Improvements of the membrane bulging method for stress determination of silicon open stencil masks for ion projection lithography

Ion Projection Lithography is one promising candidate for a next generation IC technology. Within this field of research one of the most critical aspects is the development of open stencil masks. The stress formation during the mask fabrication process affects the critical dimensions of the structures to be formed. The stress measurement in the mask blanks is performed by the well known bulging method. The accuracy of the membrane bulging method depends on the correct description of the bulged membrane shape. The accuracy of the method can be improved by including the deviations from spherical approximation by correcting the membrane bulging formula. Additionally, the shape of the membrane deformation and the improved bulging formula are compared with FE simulations. The commonly used interferometer technique can not be used to determine the absolute zero point of the membrane (e.g. plane membrane). With the diffraction image technique the zero point is determined by the geometry. Additionally, by bulging of the membrane in two directions, the zero point can be deduced from the anti-symmetry of the pressure vs. deflection curve.

Stencil mask key parameter measurement and control

Stencil masks for Ion Projection Lithography (IPL) are manufactured in a SOI wafer flow process. They consist of a 3 micrometer thick stencil membrane coated by a 0.5 micrometer thick carbonic protection layer. For mask manufacturing, the key parameters which have to be kept under tight control in order to have a high yield are critical dimensions (CD), image placement and defect density. In order to control critical dimensions, the parameters determining CD have to be known in detail. E-beam writing, resist processing, silicon and carbon etching are main contributors. Their impact will be discussed. For CD measurement, different alternatives of tools, optical CD microscopes, AFM and SEM are discussed. Image placement is one of the most critical parameters for IPL stencil masks, as process-induced distortions occur and are to be corrected by a software using FE calculations. Masks usually are specified to 0 defects. Defect inspection results of IPL stencil masks of optical tools are presented, as well as results from e-beam inspection. In addition, defect management for stencil masks in general and cleaning techniques are discussed.

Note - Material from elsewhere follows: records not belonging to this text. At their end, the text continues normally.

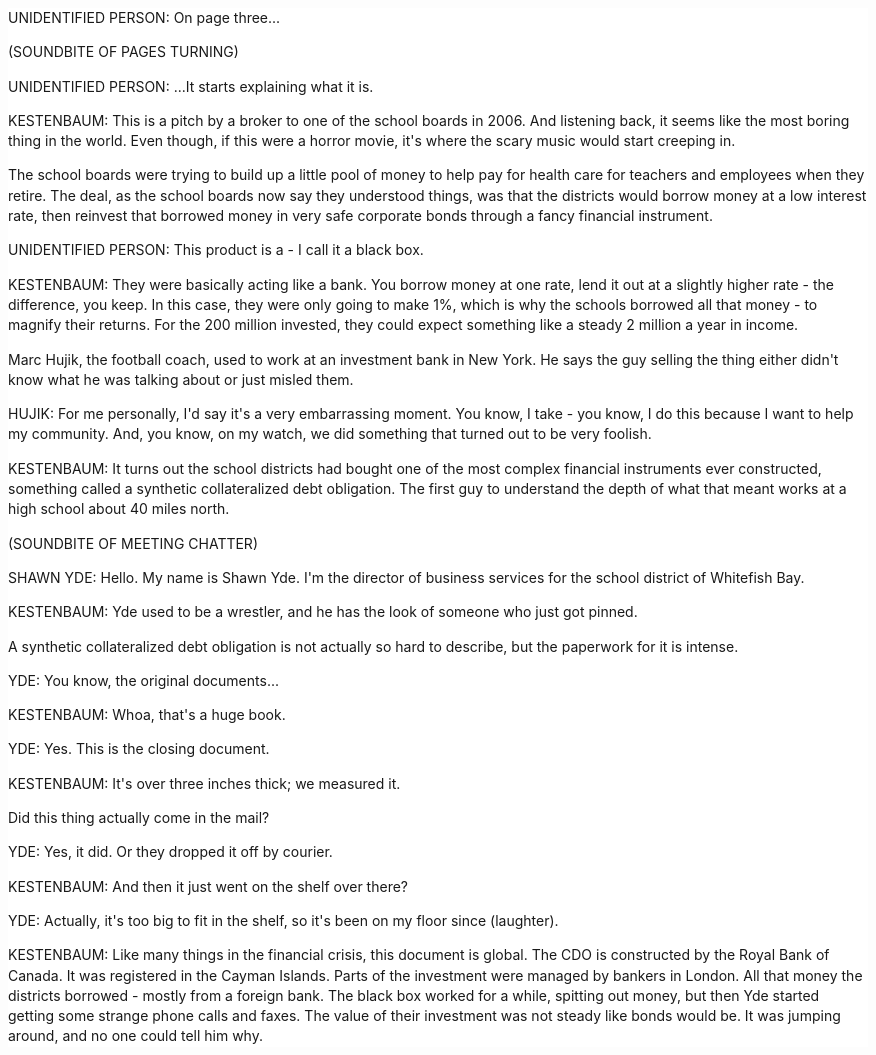 UNIDENTIFIED PERSON: On page three...

(SOUNDBITE OF PAGES TURNING)

UNIDENTIFIED PERSON: ...It starts explaining what it is.

KESTENBAUM: This is a pitch by a broker to one of the school boards in 2006. And listening back, it seems like the most boring thing in the world. Even though, if this were a horror movie, it's where the scary music would start creeping in.

The school boards were trying to build up a little pool of money to help pay for health care for teachers and employees when they retire. The deal, as the school boards now say they understood things, was that the districts would borrow money at a low interest rate, then reinvest that borrowed money in very safe corporate bonds through a fancy financial instrument.

UNIDENTIFIED PERSON: This product is a - I call it a black box.

KESTENBAUM: They were basically acting like a bank. You borrow money at one rate, lend it out at a slightly higher rate - the difference, you keep. In this case, they were only going to make 1%, which is why the schools borrowed all that money - to magnify their returns. For the 200 million invested, they could expect something like a steady 2 million a year in income.

Marc Hujik, the football coach, used to work at an investment bank in New York. He says the guy selling the thing either didn't know what he was talking about or just misled them.

HUJIK: For me personally, I'd say it's a very embarrassing moment. You know, I take - you know, I do this because I want to help my community. And, you know, on my watch, we did something that turned out to be very foolish.

KESTENBAUM: It turns out the school districts had bought one of the most complex financial instruments ever constructed, something called a synthetic collateralized debt obligation. The first guy to understand the depth of what that meant works at a high school about 40 miles north.

(SOUNDBITE OF MEETING CHATTER)

SHAWN YDE: Hello. My name is Shawn Yde. I'm the director of business services for the school district of Whitefish Bay.

KESTENBAUM: Yde used to be a wrestler, and he has the look of someone who just got pinned.

A synthetic collateralized debt obligation is not actually so hard to describe, but the paperwork for it is intense.

YDE: You know, the original documents...

KESTENBAUM: Whoa, that's a huge book.

YDE: Yes. This is the closing document.

KESTENBAUM: It's over three inches thick; we measured it.

Did this thing actually come in the mail?

YDE: Yes, it did. Or they dropped it off by courier.

KESTENBAUM: And then it just went on the shelf over there?

YDE: Actually, it's too big to fit in the shelf, so it's been on my floor since (laughter).

KESTENBAUM: Like many things in the financial crisis, this document is global. The CDO is constructed by the Royal Bank of Canada. It was registered in the Cayman Islands. Parts of the investment were managed by bankers in London. All that money the districts borrowed - mostly from a foreign bank. The black box worked for a while, spitting out money, but then Yde started getting some strange phone calls and faxes. The value of their investment was not steady like bonds would be. It was jumping around, and no one could tell him why.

Placement measurement and FE modeling results for distortion control of stencil masks

Distortion control is one of the key issues to solve for IPL stencil mask development. Placement is measured by a LEICA LMS IPRO system. Registration as well as overlay results and the error contributions of the measurement will be presented. The production flow of IPL stencil masks is marked by the fact, that e-beam patterning is done on the bulk wafer, whereas the removal of the bulk silicon and the creation of the free membrane takes place at the end of the process, after silicon trench etching. Therefore, distortions appear at the release of the membrane after bulk silicon etching and oxide removal. At e-beam patterning, the mask wafer blank is pre-stressed by the sum of the stresses of the different layers as bulk silicon, silicon oxide, the silicon of the latter membrane and resist. Additionally, the initial warp and bow of the mask wafer blank have to be considered. The analysis of the finite element modeling compares the placement at e-beam writing to the situation after membrane completion. With this information, the efficiency of a FE-supported software correction before mask patterning can be improved. Measurements of masks with different stress values are to be discussed in order to deduce the optimum stress values for IPL stencil masks.